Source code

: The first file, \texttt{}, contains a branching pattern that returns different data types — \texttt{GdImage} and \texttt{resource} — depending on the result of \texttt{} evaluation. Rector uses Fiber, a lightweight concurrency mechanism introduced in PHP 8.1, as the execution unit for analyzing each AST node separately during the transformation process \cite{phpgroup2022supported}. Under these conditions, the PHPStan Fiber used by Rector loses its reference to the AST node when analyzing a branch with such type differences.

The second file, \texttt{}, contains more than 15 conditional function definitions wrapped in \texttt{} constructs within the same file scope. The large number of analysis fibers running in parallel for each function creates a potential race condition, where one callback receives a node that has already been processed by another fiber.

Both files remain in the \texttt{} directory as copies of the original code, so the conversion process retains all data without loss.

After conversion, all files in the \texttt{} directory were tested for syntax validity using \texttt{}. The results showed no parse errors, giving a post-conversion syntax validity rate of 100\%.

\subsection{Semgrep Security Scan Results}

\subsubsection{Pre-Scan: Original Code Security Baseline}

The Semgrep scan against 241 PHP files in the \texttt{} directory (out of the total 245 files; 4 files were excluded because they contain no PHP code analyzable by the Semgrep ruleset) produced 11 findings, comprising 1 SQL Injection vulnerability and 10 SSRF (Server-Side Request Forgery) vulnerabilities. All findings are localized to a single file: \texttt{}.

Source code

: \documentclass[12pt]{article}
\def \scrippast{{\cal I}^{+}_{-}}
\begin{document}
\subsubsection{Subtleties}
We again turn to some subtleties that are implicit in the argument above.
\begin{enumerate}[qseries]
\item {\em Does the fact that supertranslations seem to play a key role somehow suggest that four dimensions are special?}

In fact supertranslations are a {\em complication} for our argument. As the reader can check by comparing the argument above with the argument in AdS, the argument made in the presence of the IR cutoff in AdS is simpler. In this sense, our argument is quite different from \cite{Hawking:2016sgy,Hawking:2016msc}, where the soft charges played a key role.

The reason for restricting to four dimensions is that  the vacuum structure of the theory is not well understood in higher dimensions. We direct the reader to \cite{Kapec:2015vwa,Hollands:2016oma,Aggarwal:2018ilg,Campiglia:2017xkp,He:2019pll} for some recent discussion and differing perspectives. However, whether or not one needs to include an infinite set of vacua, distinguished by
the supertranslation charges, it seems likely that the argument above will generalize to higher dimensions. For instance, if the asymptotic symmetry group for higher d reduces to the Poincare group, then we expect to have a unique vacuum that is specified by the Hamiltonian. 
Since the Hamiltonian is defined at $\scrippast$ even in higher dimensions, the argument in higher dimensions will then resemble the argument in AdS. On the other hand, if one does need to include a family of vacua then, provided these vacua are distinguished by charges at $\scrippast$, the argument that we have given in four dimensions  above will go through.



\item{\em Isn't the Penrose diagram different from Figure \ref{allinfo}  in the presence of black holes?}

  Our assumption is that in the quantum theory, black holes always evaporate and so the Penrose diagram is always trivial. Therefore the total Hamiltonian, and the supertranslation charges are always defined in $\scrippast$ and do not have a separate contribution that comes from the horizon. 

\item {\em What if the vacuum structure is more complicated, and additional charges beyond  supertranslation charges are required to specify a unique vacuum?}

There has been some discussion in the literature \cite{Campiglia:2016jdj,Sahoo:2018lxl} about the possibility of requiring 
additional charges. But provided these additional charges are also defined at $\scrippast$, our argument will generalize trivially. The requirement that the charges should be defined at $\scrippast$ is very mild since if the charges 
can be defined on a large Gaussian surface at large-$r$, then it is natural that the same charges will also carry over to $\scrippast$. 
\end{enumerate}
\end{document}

○ ○ ○ ○ ○

YOUR OBJECTIVE: Output exactly the lines of the material above from the one containing "After conversion, all" up to and including the one containing "Original Code Security".

EXERCISE RESPONSE:
After conversion, all files in the \texttt{} directory were tested for syntax validity using \texttt{}. The results showed no parse errors, giving a post-conversion syntax validity rate of 100\%.

\subsection{Semgrep Security Scan Results}

\subsubsection{Pre-Scan: Original Code Security Baseline}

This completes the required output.